=== Section Start ===
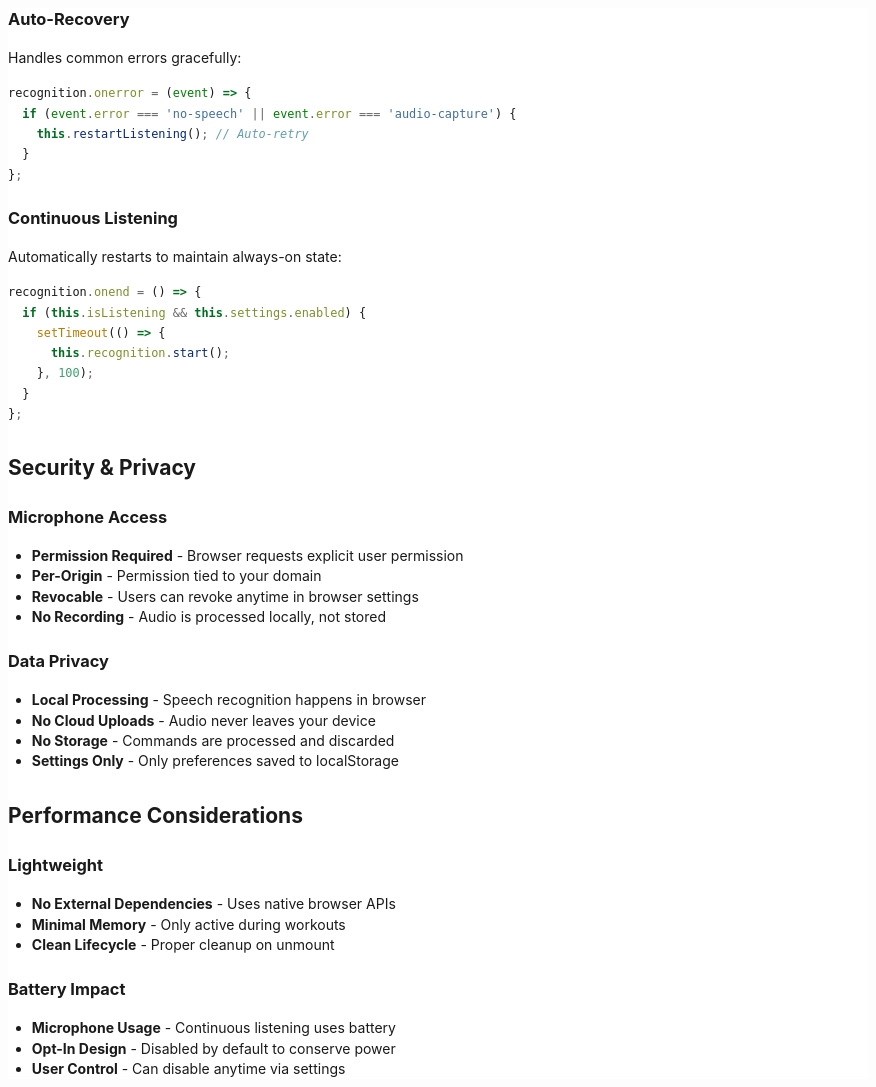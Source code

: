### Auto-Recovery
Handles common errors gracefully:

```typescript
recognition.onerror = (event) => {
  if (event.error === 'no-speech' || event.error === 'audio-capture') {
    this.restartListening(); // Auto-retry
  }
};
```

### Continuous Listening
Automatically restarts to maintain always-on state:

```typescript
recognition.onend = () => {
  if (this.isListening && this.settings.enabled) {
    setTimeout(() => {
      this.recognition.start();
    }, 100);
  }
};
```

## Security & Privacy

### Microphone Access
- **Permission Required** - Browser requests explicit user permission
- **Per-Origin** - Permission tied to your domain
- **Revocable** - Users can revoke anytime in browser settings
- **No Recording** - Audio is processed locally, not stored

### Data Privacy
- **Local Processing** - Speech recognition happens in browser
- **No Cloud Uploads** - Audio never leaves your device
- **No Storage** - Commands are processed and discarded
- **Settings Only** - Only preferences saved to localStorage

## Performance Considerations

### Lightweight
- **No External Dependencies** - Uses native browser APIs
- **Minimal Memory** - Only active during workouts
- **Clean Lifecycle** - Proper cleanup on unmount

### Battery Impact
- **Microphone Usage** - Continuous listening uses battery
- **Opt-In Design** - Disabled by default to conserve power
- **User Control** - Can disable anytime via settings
=== Section End ===
=== Section Start ===
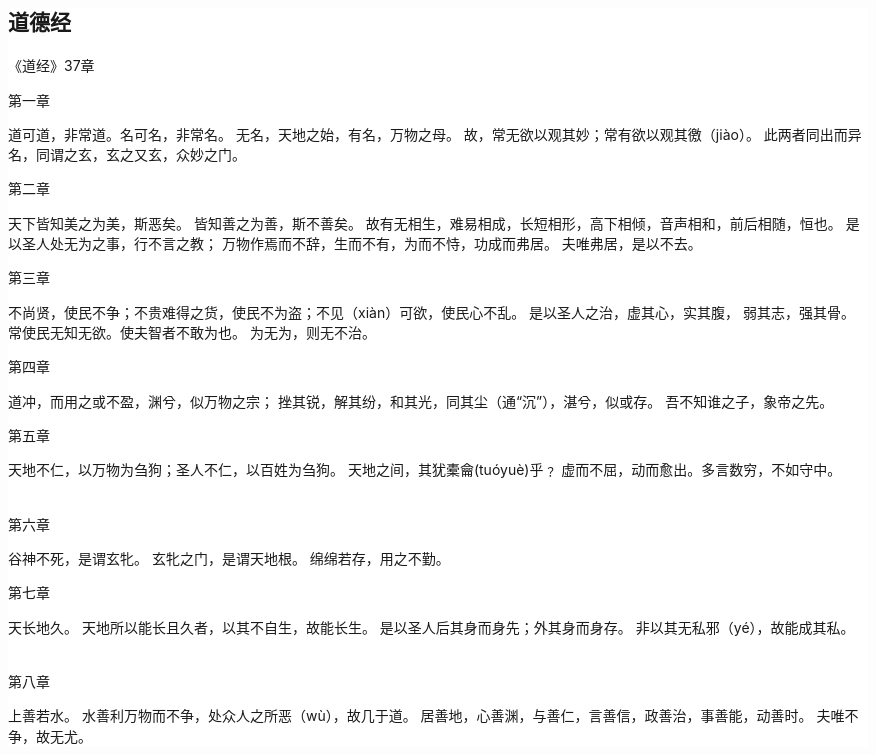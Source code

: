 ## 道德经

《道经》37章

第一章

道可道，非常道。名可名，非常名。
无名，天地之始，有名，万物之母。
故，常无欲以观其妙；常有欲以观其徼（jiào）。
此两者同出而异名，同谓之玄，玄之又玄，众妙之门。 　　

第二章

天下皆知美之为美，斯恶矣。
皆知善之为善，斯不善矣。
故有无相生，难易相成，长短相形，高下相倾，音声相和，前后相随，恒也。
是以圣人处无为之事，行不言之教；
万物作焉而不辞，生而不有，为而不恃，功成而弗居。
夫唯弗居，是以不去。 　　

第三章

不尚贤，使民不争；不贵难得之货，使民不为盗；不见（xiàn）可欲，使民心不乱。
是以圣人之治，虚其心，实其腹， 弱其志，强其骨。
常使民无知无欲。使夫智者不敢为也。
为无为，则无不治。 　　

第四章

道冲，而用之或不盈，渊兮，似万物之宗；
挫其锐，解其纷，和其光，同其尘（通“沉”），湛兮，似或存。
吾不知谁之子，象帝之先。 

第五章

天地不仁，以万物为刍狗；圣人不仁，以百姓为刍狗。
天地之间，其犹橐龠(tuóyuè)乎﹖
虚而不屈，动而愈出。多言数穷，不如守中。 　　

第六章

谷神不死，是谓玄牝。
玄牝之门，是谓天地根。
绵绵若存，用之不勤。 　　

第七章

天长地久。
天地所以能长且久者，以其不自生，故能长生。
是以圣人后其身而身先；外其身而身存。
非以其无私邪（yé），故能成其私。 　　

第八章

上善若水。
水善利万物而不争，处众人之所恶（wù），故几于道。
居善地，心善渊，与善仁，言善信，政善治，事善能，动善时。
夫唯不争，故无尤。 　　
=== Section End ===
=== Section Start ===
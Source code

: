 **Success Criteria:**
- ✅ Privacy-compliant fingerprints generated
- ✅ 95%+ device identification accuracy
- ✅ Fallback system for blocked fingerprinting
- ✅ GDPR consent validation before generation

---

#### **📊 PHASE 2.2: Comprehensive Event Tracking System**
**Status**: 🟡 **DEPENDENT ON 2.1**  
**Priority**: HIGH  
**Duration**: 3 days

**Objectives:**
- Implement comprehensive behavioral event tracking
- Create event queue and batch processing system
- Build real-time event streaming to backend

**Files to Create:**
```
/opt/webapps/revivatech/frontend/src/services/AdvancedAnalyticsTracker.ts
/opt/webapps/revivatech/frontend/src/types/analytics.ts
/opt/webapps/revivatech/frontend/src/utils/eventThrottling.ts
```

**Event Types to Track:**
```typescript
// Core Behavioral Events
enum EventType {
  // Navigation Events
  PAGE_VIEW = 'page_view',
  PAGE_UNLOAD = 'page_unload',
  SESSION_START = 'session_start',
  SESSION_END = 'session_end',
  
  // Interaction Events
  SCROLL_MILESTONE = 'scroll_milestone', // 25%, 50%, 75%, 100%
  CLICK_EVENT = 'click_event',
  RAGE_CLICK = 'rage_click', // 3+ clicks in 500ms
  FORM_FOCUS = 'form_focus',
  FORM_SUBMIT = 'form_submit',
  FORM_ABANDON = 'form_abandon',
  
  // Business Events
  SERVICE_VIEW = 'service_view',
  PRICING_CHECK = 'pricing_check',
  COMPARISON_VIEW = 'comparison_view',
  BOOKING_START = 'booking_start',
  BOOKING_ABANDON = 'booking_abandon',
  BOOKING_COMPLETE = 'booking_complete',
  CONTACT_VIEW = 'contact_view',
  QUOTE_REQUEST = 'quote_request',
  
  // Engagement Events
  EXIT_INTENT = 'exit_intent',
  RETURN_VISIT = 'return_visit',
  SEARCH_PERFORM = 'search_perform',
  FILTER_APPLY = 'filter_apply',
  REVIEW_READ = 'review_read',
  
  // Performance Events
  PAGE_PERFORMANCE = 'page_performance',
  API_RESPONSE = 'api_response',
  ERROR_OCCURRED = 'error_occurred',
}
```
=== Section End ===
## What is needed
Where the line holding "- **Minimal Memory**" appears in the listing above, start reproducing exactly, and end with the line holding "- **User Control**".

## Written reply
- **Minimal Memory** - Only active during workouts
- **Clean Lifecycle** - Proper cleanup on unmount

### Battery Impact
- **Microphone Usage** - Continuous listening uses battery
- **Opt-In Design** - Disabled by default to conserve power
- **User Control** - Can disable anytime via settings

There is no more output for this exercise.